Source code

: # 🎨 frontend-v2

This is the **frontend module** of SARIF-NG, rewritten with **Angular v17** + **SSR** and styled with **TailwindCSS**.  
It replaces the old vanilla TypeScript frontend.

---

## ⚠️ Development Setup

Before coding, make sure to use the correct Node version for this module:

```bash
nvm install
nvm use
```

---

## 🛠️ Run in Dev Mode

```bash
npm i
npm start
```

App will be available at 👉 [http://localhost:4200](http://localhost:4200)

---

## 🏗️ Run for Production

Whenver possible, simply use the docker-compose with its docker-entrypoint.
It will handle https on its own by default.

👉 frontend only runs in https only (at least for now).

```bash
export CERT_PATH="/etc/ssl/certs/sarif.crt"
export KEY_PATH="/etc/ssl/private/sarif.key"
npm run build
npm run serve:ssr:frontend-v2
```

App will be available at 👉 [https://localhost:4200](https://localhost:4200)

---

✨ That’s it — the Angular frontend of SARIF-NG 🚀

——

## [Exercise objective]
Give every entry in the listing above again, exactly as written.

## [Exercise result]
Source code

: # 🎨 frontend-v2

This is the **frontend module** of SARIF-NG, rewritten with **Angular v17** + **SSR** and styled with **TailwindCSS**.  
It replaces the old vanilla TypeScript frontend.

---

## ⚠️ Development Setup

Before coding, make sure to use the correct Node version for this module:

```bash
nvm install
nvm use
```

---

## 🛠️ Run in Dev Mode

```bash
npm i
npm start
```

App will be available at 👉 [http://localhost:4200](http://localhost:4200)

---

## 🏗️ Run for Production

Whenver possible, simply use the docker-compose with its docker-entrypoint.
It will handle https on its own by default.

👉 frontend only runs in https only (at least for now).

```bash
export CERT_PATH="/etc/ssl/certs/sarif.crt"
export KEY_PATH="/etc/ssl/private/sarif.key"
npm run build
npm run serve:ssr:frontend-v2
```

App will be available at 👉 [https://localhost:4200](https://localhost:4200)

---

✨ That’s it — the Angular frontend of SARIF-NG 🚀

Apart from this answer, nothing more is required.